Je lui ai demandé plus spécifiquement si, à son avis, « FYMNSA était une entreprise leader qui permettait au syndicat l’interaction avec ses travailleurs » et si « son syndicat était en communication permanente et ouverte avec FYMNSA ». Cette fois encore, il a répondu : « est faux ». Pour ce qui est de l’affirmation de SW, qui dit que « son syndicat était en communication permanente et ouverte avec FYMNSA, Bautista a expliqué que, s’il est vrai que l’entreprise reçoit le syndicat, il ne s’agit là que d’une simple formalité, et il a ajouté : « il y a trois jours j’ai été interviewé à Rivera [la capitale du département où se trouve FYMNSA] par la chaîne 6 de télévision et par quatre radios locales, et j’ai dit que l’entreprise violait les droits du travail et qu’elle n’aurait jamais dû être certifiée. C’est peut-être la raison pour laquelle SmartWood a réagi comme elle l’a fait ».

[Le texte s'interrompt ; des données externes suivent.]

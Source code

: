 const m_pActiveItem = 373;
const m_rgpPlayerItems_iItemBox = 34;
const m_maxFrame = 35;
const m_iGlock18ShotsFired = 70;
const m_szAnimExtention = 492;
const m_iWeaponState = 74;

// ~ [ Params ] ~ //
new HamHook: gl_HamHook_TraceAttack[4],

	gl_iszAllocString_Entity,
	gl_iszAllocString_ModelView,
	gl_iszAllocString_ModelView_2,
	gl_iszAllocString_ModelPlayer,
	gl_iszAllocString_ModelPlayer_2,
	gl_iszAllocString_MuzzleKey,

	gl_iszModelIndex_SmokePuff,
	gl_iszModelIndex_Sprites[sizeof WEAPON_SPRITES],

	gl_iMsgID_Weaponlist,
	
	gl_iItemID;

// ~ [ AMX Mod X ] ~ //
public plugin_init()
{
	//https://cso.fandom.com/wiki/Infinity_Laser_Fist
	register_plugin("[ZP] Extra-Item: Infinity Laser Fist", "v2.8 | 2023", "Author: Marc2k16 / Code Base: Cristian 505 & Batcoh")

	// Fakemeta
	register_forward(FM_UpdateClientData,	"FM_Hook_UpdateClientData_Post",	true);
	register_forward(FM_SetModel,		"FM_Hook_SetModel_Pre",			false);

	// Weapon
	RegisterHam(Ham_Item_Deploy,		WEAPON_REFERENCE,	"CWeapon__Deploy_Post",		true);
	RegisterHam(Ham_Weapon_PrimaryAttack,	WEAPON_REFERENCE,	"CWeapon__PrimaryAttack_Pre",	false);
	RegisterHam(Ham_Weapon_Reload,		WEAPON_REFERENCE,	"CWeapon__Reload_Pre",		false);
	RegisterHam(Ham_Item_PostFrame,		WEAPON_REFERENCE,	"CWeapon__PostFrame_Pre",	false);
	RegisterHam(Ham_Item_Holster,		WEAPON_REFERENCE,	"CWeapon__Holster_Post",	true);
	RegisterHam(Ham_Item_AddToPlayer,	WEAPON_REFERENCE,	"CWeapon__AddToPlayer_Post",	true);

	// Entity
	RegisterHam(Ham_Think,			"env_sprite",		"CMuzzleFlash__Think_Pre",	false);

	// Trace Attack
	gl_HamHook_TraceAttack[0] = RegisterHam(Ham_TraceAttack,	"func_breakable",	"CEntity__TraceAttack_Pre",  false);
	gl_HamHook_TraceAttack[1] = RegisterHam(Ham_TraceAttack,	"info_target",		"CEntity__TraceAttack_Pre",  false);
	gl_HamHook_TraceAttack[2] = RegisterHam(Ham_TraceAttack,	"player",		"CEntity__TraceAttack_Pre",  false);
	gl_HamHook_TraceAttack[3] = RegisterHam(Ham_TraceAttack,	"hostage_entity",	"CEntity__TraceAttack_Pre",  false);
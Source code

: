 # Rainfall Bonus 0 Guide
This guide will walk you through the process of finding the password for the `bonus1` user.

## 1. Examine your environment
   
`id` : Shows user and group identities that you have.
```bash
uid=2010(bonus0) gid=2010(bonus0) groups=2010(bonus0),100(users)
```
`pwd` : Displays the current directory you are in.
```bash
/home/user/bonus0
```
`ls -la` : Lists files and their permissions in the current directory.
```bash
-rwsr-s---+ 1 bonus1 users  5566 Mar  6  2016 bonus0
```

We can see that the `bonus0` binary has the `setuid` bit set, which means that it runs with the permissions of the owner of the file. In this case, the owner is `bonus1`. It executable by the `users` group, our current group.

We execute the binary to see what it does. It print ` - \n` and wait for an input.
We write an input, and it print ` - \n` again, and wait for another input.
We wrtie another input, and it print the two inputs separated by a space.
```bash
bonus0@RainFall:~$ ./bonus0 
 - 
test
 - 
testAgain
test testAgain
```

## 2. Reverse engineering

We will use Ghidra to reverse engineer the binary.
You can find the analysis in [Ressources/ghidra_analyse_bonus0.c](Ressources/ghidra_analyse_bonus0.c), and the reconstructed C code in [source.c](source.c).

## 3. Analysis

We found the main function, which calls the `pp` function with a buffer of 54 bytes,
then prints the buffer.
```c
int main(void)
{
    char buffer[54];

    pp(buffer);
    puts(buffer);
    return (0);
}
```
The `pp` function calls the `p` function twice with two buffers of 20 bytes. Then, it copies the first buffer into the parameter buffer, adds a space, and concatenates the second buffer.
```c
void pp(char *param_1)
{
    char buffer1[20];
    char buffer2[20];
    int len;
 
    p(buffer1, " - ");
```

Dans son rapport au FSC, SmartWood ajoute que « FYMNSA a embauché maintenant un consultant extérieur pour s’assurer que les lois du travail, les règlements et les procédures sont respectés à l’égard de tout le personnel et des sous-traitants. Ce consultant envoie des rapports mensuels à FYMNSA qui incluent des demandes de mesures de rectification ».

J’ai demandé à M. Bautista ce qu’il en pensait, et il a répondu : « Je n’en suis pas au courant ». On pourrait penser que le leader syndical avec lequel FYMNSA entretient de si bons rapports serait la première personne à apprendre une si bonne nouvelle. Malheureusement, ce n’est pas le cas.

Pire encore, M. Bautista a expliqué en long et en large la situation très conflictuelle vécue en ce moment en raison des violations des lois du travail par l’entreprise, et m’a adressé une synthèse des points principaux du conflit (voir http://www.wrm.org.uy/actors/FSC/Letter_Batista.html). Contrairement à ce que la réponse de SmartWood laisse supposer, le document de Bautista se termine ainsi : « Le dialogue avec le syndicat existe encore, mais FYMNSA n’a pas encore rectifié ses violations des lois du travail et son manque de respect à l’égard de l’organisation syndicale et des travailleurs ».

Même sans tenir compte de tous les autres effets négatifs d’ordre environnemental et social énumérés dans le rapport du WRM, ce qui précède suffit à montrer que, du moins dans ce cas où il y a violation des droits des travailleurs, le FSC ne peut pas dire sérieusement qu’il va « garantir la tranquillité des consommateurs ».